Exercise prompt:
The line containing "100M - 10G | 2 |" opens the span to copy, and the last line of the records below closes it. Write out that span exactly.

Records excerpted from a collection
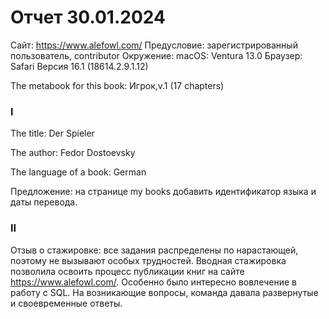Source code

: # Отчет 30.01.2024

Сайт: https://www.alefowl.com/
Предусловие: зарегистрированный пользователь, contributor
Окружение: macOS: Ventura 13.0
Браузер: Safari Версия 16.1 (18614.2.9.1.12)


The metabook for this book: Игрок,v.1 (17 chapters)

### I
The title: Der Spieler

The author: Fedor Dostoevsky

The language of a book: German 

Предложение: на странице my books добавить идентификатор языка и даты перевода.

### II
Отзыв о стажировке: все задания распределены по нарастающей, поэтому не вызывают особых трудностей. Вводная стажировка позволила освоить процесс публикации книг на сайте https://www.alefowl.com/. Особенно было интересно вовлечение в работу с SQL. На возникающие вопросы, команда давала развернутые и своевременные ответы.
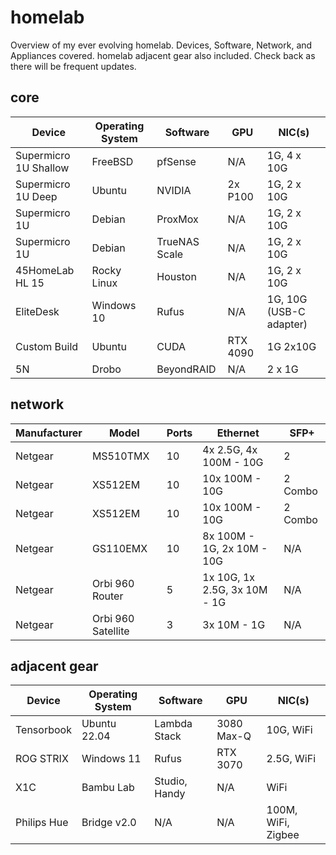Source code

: # homelab

Overview of my ever evolving homelab. Devices, Software, Network, and Appliances covered.  homelab adjacent gear also included. Check back as there will be frequent updates.

## core

| Device        | Operating System | Software      | GPU      | NIC(s)                  |
| --------------- | ------------------ | --------------- | ---------- | --------------------------- |
| Supermicro 1U Shallow | FreeBSD          | pfSense       | N/A      | 1G, 4 x 10G               |
| Supermicro 1U Deep  | Ubuntu           | NVIDIA        | 2x P100  | 1G, 2 x 10G               |
| Supermicro 1U | Debian           | ProxMox       | N/A      | 1G, 2 x 10G               |
| Supermicro 1U | Debian           | TrueNAS Scale | N/A      | 1G, 2 x 10G               |
| 45HomeLab HL 15  | Rocky Linux      | Houston       | N/A      | 1G, 2 x 10G               |
| EliteDesk     | Windows 10       | Rufus         | N/A      | 1G, 10G (USB-C adapter) |
| Custom Build  | Ubuntu           | CUDA          | RTX 4090 | 1G 2x10G                  |
| 5N            | Drobo            | BeyondRAID    | N/A      | 2 x 1G                    |

## network

| Manufacturer | Model | Ports | Ethernet | SFP+ |
| --- | --- | --- | --- | --- |
| Netgear | MS510TMX | 10 | 4x 2.5G, 4x 100M - 10G | 2 |
| Netgear | XS512EM | 10 | 10x 100M - 10G | 2 Combo |
| Netgear | XS512EM | 10 | 10x 100M - 10G | 2 Combo |
| Netgear | GS110EMX |10 | 8x 100M - 1G, 2x 10M - 10G | N/A |
| Netgear | Orbi 960 Router | 5 | 1x 10G, 1x 2.5G, 3x 10M - 1G | N/A |
| Netgear | Orbi 960 Satellite | 3 | 3x 10M - 1G | N/A |

## adjacent gear

| Device     | Operating System | Software      | GPU        | NIC(s)    |
| ------------ | ------------------ | --------------- | ------------ | ------------ |
| Tensorbook | Ubuntu 22.04     | Lambda Stack  | 3080 Max-Q | 10G, WiFi  |
| ROG STRIX  | Windows 11       | Rufus         | RTX 3070   | 2.5G, WiFi |
| X1C        | Bambu Lab        | Studio, Handy | N/A        | WiFi       |
| Philips Hue |  Bridge v2.0 | N/A | N/A | 100M, WiFi, Zigbee |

Your solution:
| Netgear | MS510TMX | 10 | 4x 2.5G, 4x 100M - 10G | 2 |
| Netgear | XS512EM | 10 | 10x 100M - 10G | 2 Combo |
| Netgear | XS512EM | 10 | 10x 100M - 10G | 2 Combo |
| Netgear | GS110EMX |10 | 8x 100M - 1G, 2x 10M - 10G | N/A |
| Netgear | Orbi 960 Router | 5 | 1x 10G, 1x 2.5G, 3x 10M - 1G | N/A |
| Netgear | Orbi 960 Satellite | 3 | 3x 10M - 1G | N/A |

## adjacent gear

| Device     | Operating System | Software      | GPU        | NIC(s)    |
| ------------ | ------------------ | --------------- | ------------ | ------------ |
| Tensorbook | Ubuntu 22.04     | Lambda Stack  | 3080 Max-Q | 10G, WiFi  |
| ROG STRIX  | Windows 11       | Rufus         | RTX 3070   | 2.5G, WiFi |
| X1C        | Bambu Lab        | Studio, Handy | N/A        | WiFi       |
| Philips Hue |  Bridge v2.0 | N/A | N/A | 100M, WiFi, Zigbee |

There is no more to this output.